SSO technical reference

CHT 4.20.0 introduced the single sign on (SSO) feature allowing deployments to use the industry standard OpenID Connect (OIDC) protocol to authenticate users. Below are some key points on the SSO functionality in the CHT. See the technical design document for all the details.

Setup

Follow the setup steps to configure your CHT instance for SSO Login. Once the server has been properly configured, the “Login with SSO” button will be visible on the CHT Login page. CHT users with the oidc_username property will be able to log in with their SSO credentials. The “SSO Email Address” field will be also be visible in the create/update users modal in the App Management interface.

User Mapping

Note that the “SSO Email Address” field is used to populate the user’s oidc_username property. The oidc_username is stored separately from the user’s normal email property (populated from the “Email Address” field in the App Management interface) and different values can be provided for each. Only the oidc_username will be considered when logging in an SSO user. Users with the can_edit_profile permission are able to edit their email value, but only administrators can edit a user’s oidc_username.

If someone selects the “Login with SSO” button and successfully authenticates with the OIDC provider, but their OIDC user account does not have a corresponding CHT user (the email claim from the OIDC user does not match any CHT user oidc_username), they will not be logged into the CHT. Instead they will be redirected back to the login page with an error message indicating that they are not allowed to log in with SSO.

Users with a currently active OIDC session may not be required to re-authenticate. Instead, when logging into the CHT for the first time they will be prompted by their OIDC Provider to allow the CHT to access their user information.

A user with the oidc_username property is only allowed to log in with SSO. Any other authentication method (e.g. username/password or token login) will fail.

To convert an SSO user in the CHT back to a normal CHT user (with username/password authentication), simply remove the user’s oidc_username (by deleting the value from the “SSO Email Address” field). A new password must then be set for the user. All the user’s existing sessions will be invalidated and the user must log in again (this time by using their CHT username/password).

CHT User session

Once an SSO user has successfully authenticated with the CHT (by completing the OIDC flow), their browser receives a valid Couch session cookie (equivalent to the session cookies provided to normal CHT users). For all subsequent operations, the CHT does not distinguish between SSO and non-SSO users since both types of users are authenticating with the same type of session cookie.

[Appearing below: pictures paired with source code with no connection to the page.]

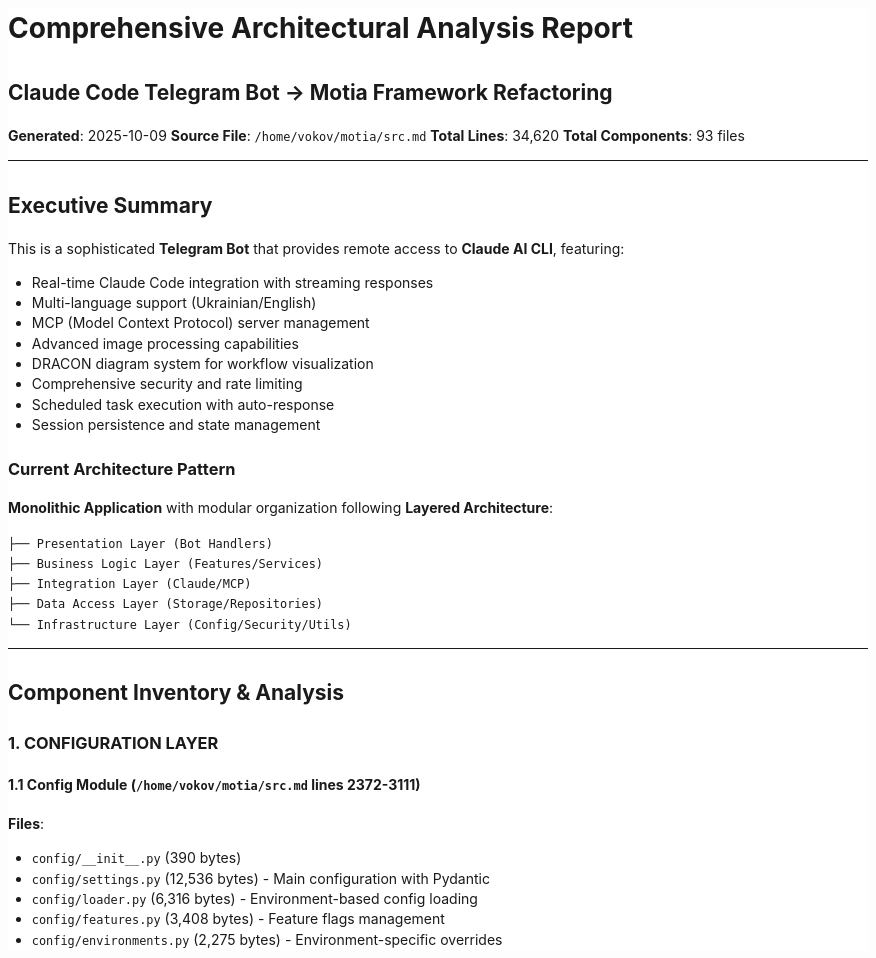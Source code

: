 # Comprehensive Architectural Analysis Report
## Claude Code Telegram Bot → Motia Framework Refactoring

**Generated**: 2025-10-09
**Source File**: `/home/vokov/motia/src.md`
**Total Lines**: 34,620
**Total Components**: 93 files

---

## Executive Summary

This is a sophisticated **Telegram Bot** that provides remote access to **Claude AI CLI**, featuring:
- Real-time Claude Code integration with streaming responses
- Multi-language support (Ukrainian/English)
- MCP (Model Context Protocol) server management
- Advanced image processing capabilities
- DRACON diagram system for workflow visualization
- Comprehensive security and rate limiting
- Scheduled task execution with auto-response
- Session persistence and state management

### Current Architecture Pattern
**Monolithic Application** with modular organization following **Layered Architecture**:
```
├── Presentation Layer (Bot Handlers)
├── Business Logic Layer (Features/Services)
├── Integration Layer (Claude/MCP)
├── Data Access Layer (Storage/Repositories)
└── Infrastructure Layer (Config/Security/Utils)
```

---

## Component Inventory & Analysis

### 1. CONFIGURATION LAYER

#### 1.1 Config Module (`/home/vokov/motia/src.md` lines 2372-3111)

**Files**:
- `config/__init__.py` (390 bytes)
- `config/settings.py` (12,536 bytes) - Main configuration with Pydantic
- `config/loader.py` (6,316 bytes) - Environment-based config loading
- `config/features.py` (3,408 bytes) - Feature flags management
- `config/environments.py` (2,275 bytes) - Environment-specific overrides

It is very important to note that once an SSO user has successfully authenticated with the CHT, the CHT does not contact the OIDC Provider for subsequent requests from that user. If the user is removed from the OIDC Provider (or their OIDC session is otherwise invalidated), they will still be able to access the CHT. This is because their CHT session cookie is still valid. You can prevent the user from accessing the CHT by disabling their CHT user account, updating their “SSO Email Address” or removing it and setting a new password for the user.

OIDC Login Sequence

The following diagram demonstrates the sequence of events when a user logs in to the CHT using SSO:

  sequenceDiagram
    autonumber
    participant cht as CHT <br/>(api server)
    participant user_agent as User <br/>(web browser)
    participant auth_server as OIDC Provider <br/>(authorization server)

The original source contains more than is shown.